Check each line of the listing for the word "results" and report the ones that have it.

BEGIN Data for this exercise

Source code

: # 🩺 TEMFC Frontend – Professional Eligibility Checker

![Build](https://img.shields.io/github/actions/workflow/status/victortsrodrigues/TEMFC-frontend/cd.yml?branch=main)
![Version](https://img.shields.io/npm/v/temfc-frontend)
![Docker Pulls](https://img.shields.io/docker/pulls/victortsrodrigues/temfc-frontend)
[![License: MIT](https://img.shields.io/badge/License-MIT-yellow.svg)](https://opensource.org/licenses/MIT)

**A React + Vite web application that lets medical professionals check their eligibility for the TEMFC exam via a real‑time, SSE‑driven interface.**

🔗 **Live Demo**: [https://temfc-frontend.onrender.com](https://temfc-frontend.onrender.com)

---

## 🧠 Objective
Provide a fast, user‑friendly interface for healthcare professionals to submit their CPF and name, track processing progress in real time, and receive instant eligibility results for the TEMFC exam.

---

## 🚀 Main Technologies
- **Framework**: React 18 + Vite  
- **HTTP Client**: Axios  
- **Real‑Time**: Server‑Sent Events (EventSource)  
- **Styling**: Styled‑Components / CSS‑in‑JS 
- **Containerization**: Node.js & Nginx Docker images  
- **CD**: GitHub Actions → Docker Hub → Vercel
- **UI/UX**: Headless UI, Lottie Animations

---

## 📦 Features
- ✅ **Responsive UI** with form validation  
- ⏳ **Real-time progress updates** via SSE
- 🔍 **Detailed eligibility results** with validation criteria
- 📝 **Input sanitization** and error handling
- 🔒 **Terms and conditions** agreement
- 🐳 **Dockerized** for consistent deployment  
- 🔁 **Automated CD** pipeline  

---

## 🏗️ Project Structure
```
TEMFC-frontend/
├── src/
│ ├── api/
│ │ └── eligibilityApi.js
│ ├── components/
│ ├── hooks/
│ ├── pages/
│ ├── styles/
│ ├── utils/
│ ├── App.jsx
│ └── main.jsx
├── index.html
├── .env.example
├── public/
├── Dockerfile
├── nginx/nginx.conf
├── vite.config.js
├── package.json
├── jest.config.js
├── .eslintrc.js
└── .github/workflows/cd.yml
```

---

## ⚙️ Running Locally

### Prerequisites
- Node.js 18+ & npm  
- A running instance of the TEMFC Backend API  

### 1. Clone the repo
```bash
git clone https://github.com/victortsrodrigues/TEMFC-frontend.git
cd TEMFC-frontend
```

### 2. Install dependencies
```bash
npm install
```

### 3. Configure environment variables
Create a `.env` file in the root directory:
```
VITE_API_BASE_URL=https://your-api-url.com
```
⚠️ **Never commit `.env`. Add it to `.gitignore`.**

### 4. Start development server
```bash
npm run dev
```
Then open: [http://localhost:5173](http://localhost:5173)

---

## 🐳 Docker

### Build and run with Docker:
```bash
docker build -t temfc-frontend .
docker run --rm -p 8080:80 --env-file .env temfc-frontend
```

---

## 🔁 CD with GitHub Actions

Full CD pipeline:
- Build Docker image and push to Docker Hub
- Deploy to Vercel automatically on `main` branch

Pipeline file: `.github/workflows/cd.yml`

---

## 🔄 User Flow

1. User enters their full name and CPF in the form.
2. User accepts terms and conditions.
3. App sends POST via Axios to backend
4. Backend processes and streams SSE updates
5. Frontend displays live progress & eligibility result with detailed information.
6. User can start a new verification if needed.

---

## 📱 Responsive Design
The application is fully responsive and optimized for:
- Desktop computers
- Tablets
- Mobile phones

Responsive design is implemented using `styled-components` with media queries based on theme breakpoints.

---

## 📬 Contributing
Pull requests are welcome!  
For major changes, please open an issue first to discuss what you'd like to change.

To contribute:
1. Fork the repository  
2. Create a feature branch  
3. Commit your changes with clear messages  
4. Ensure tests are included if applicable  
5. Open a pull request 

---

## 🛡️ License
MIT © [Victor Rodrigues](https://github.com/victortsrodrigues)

END Data for this exercise

- **Task solution**
Provide a fast, user‑friendly interface for healthcare professionals to submit their CPF and name, track processing progress in real time, and receive instant eligibility results for the TEMFC exam.
- 🔍 **Detailed eligibility results** with validation criteria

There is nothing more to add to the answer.